It cannot be overstated how skewed your salary expectations will be if you're in either the Bay Area or New York City. You can generally expect a 40% markup just to buoy you to the same relative point past the local poverty line.

Trabant
Nov 26, 2011

All systems nominal.
I was about to post how I'd expect a sr. mech engineer to earn in the 120k range here (Austin, TX) but then checked and saw numbers in the 90k range on Glassdoor.

Is mechanical engineering just on the lower-end of the salary scale and my own (semiconductor) engineering experience skewed it?

Chaotic Flame
Jun 1, 2009

So...


Motronic posted:

And the not kind of entry level that gets you your own studio apartment.
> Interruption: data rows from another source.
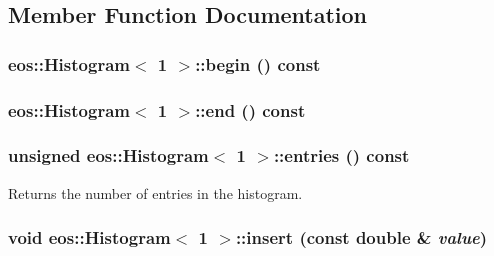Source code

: \subsection{Member Function Documentation}
\hypertarget{classeos_1_1Histogram_3_011_01_4_a76e195e3ddf0422c9fa0d898f422b49b}{
\subsubsection[{begin}]{ eos::Histogram$<$ 1 $>$::begin () const}}
\label{classeos_1_1Histogram_3_011_01_4_a76e195e3ddf0422c9fa0d898f422b49b}
\hypertarget{classeos_1_1Histogram_3_011_01_4_a973197d530ad51adc4f09bce519a5add}{
\subsubsection[{end}]{ eos::Histogram$<$ 1 $>$::end () const}}
\label{classeos_1_1Histogram_3_011_01_4_a973197d530ad51adc4f09bce519a5add}
\hypertarget{classeos_1_1Histogram_3_011_01_4_aa3aebb76fd88285eb49739901a5f9174}{
\subsubsection[{entries}]{\setlength{\rightskip}{0pt plus 5cm}unsigned eos::Histogram$<$ 1 $>$::entries () const}}
\label{classeos_1_1Histogram_3_011_01_4_aa3aebb76fd88285eb49739901a5f9174}


Returns the number of entries in the histogram. \hypertarget{classeos_1_1Histogram_3_011_01_4_a640dfd992be8cc9d16b8635a739ffaad}{
\subsubsection[{insert}]{\setlength{\rightskip}{0pt plus 5cm}void eos::Histogram$<$ 1 $>$::insert (const double \& {\em value})}}
\label{classeos_1_1Histogram_3_011_01_4_a640dfd992be8cc9d16b8635a739ffaad}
The kind where you're living with 2+ roomates.

Is the Bay THAT much different from NYC? You can find a perfectly fine place on your own with just a 150 base in NYC. Last time I checked SF housing was only more expensive than NYC when taking all of NYC into account rather than just Manhattan and you could still live in Manhattan on your own at that salary.

Cacafuego
Jul 22, 2007

Trabant posted:

I was about to post how I'd expect a sr. mech engineer to earn in the 120k range here (Austin, TX) but then checked and saw numbers in the 90k range on Glassdoor.
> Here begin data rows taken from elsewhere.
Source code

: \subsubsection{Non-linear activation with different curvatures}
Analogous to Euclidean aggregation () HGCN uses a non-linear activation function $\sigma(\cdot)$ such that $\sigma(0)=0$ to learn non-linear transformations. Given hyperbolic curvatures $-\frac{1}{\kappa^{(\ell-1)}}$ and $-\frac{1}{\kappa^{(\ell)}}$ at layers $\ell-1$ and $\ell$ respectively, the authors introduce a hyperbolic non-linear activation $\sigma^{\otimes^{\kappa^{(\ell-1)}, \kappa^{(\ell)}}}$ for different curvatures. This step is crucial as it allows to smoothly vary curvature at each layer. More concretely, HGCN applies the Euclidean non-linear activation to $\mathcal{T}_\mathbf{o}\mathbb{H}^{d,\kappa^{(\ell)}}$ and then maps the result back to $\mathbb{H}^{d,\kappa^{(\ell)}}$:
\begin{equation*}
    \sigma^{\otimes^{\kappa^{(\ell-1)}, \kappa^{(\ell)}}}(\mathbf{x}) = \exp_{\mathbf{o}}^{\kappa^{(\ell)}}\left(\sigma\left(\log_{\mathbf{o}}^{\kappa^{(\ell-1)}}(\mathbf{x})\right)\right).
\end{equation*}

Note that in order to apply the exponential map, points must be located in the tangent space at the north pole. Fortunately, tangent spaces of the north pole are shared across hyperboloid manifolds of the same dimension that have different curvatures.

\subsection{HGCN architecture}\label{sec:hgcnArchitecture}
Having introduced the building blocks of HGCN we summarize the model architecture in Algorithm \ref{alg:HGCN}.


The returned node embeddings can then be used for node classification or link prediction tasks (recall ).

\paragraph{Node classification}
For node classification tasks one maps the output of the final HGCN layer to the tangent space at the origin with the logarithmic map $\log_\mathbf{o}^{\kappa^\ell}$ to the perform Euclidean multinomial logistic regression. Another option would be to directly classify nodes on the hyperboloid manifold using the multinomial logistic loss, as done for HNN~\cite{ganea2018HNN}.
Is mechanical engineering just on the lower-end of the salary scale and my own (semiconductor) engineering experience skewed it?

What makes software engineers able to demand such a premium over other kinds of similarly experienced engineers in other fields?

KYOON GRIFFEY JR
Apr 12, 2010



Runner-up, TRP Sack Race 2021/22
supply and demand

H110Hawk
Dec 28, 2006

KYOON GRIFFEY JR posted:

supply and demand

The correlary here is that they haven't figured out how to make trillions off overseas devs yet at the same rate.

Motronic
Nov 6, 2009

Chaotic Flame posted:

Is the Bay THAT much different from NYC? You can find a perfectly fine place on your own with just a 150 base in NYC. Last time I checked SF housing was only more expensive than NYC when taking all of NYC into account rather than just Manhattan and you could still live in Manhattan on your own at that salary.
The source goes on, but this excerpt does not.